• **EXERCISE REQUIREMENTS**
Show every line in the material below in which the string "plugin" appears.

——

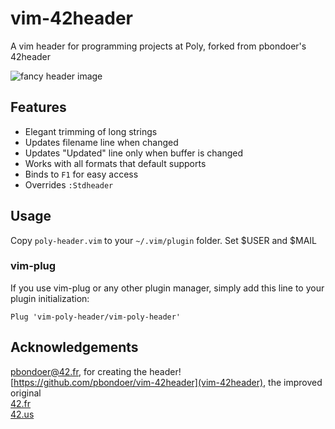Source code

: # vim-42header
A vim header for programming projects at Poly, forked from pbondoer's 42header

![fancy header image](https://imgur.com/lToMWk0.png)

## Features
* Elegant trimming of long strings
* Updates filename line when changed
* Updates "Updated" line only when buffer is changed
* Works with all formats that default supports
* Binds to `F1` for easy access
* Overrides `:Stdheader`

## Usage
Copy `poly-header.vim` to your `~/.vim/plugin` folder. Set $USER and $MAIL

### vim-plug
If you use vim-plug or any other plugin manager, simply add this line to your
plugin initialization:

```vim
Plug 'vim-poly-header/vim-poly-header'
```

## Acknowledgements
[pbondoer@42.fr](pbondoer@42.fr), for creating the header! <br />
[https://github.com/pbondoer/vim-42header](vim-42header), the improved  original <br />
[42.fr](https://www.42.fr) <br />
[42.us](https://www.42.us.org/) <br />
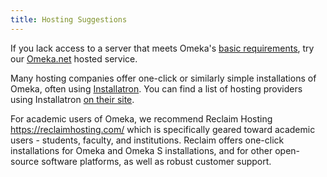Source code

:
 ```yaml
---
title: Hosting Suggestions
---
```


If you lack access to a server that meets Omeka's [basic requirements](../Installation/System_Requirements/), try our [Omeka.net](http://omeka.net) hosted service.

Many hosting companies offer one-click or similarly simple installations of Omeka, often using [Installatron](https://installatron.com/omeka?s=4808f3ca0bb48ec1d0f6d387fddf14fd). You can find a list of hosting providers using Installatron [on their site](https://installatron.com/partners).

For academic users of Omeka, we recommend Reclaim Hosting <https://reclaimhosting.com/> which is specifically geared toward academic users - students, faculty, and institutions. Reclaim offers one-click installations for Omeka and Omeka S installations, and for other open-source software platforms, as well as robust customer support. 
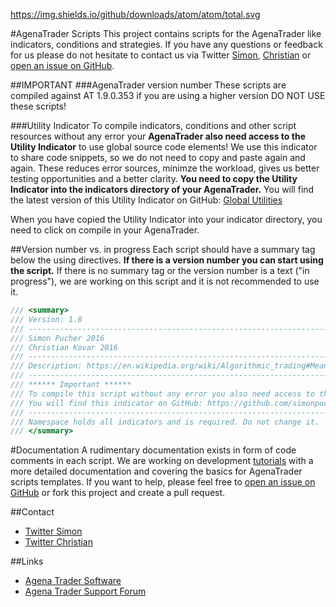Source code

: https://img.shields.io/github/downloads/atom/atom/total.svg

#AgenaTrader Scripts 
This project contains scripts for the AgenaTrader like indicators, conditions and strategies. If you have any questions or feedback for us please do not hesitate to contact us via Twitter [Simon](https://twitter.com/SimonPucher), [Christian](https://twitter.com/ckovar82) or [open an issue on GitHub](https://github.com/simonpucher/AgenaTrader/issues).

##IMPORTANT
###AgenaTrader version number
These scripts are compiled against AT 1.9.0.353 if you are using a higher version DO NOT USE these scripts!

###Utility Indicator
To compile indicators, conditions and other script resources without any error your **AgenaTrader also need access to the Utility Indicator** to use global source code elements! We use this indicator to share code snippets, so we do not need to copy and paste again and again. These reduces error sources, minimze the workload, gives us better testing opportunities and a better clarity. **You need to copy the Utility Indicator into the indicators directory of your AgenaTrader.** You will find the latest version of this Utility Indicator on GitHub: [Global Utilities](https://github.com/simonpucher/AgenaTrader/blob/master/Utility/GlobalUtilities_Utility.cs)

When you have copied the Utility Indicator into your indicator directory, you need to click on compile in your AgenaTrader. 

##Version number vs. in progress
Each script should have a summary tag below the using directives. **If there is a version number you can start using the script.** If there is no summary tag or the version number is a text ("in progress"), we are working on this script and it is not recommended to use it.
```C#
/// <summary>
/// Version: 1.0
/// -------------------------------------------------------------------------
/// Simon Pucher 2016
/// Christian Kovar 2016
/// -------------------------------------------------------------------------
/// Description: https://en.wikipedia.org/wiki/Algorithmic_trading#Mean_reversion 
/// -------------------------------------------------------------------------
/// ****** Important ******
/// To compile this script without any error you also need access to the utility indicator to use these global source code elements.
/// You will find this indicator on GitHub: https://github.com/simonpucher/AgenaTrader/blob/master/Utility/GlobalUtilities_Utility.cs
/// -------------------------------------------------------------------------
/// Namespace holds all indicators and is required. Do not change it.
/// </summary>
```

#Documentation
A rudimentary documentation exists in form of code comments in each script.
We are working on development [tutorials](https://github.com/simonpucher/AgenaTrader/tree/master/Tutorial) with a more detailed documentation and covering the basics for AgenaTrader scripts templates. If you want to help, please feel free to [open an issue on GitHub](https://github.com/simonpucher/AgenaTrader/issues) or fork this project and create a pull request.

##Contact
- [Twitter Simon](https://twitter.com/SimonPucher)
- [Twitter Christian](https://twitter.com/ckovar82)

##Links
- [Agena Trader Software](http://www.tradeescort.com)
- [Agena Trader Support Forum](http://www.tradeescort.com/phpbb_de/)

——

• **FINAL ANSWER**
Copy `poly-header.vim` to your `~/.vim/plugin` folder. Set $USER and $MAIL
If you use vim-plug or any other plugin manager, simply add this line to your
plugin initialization:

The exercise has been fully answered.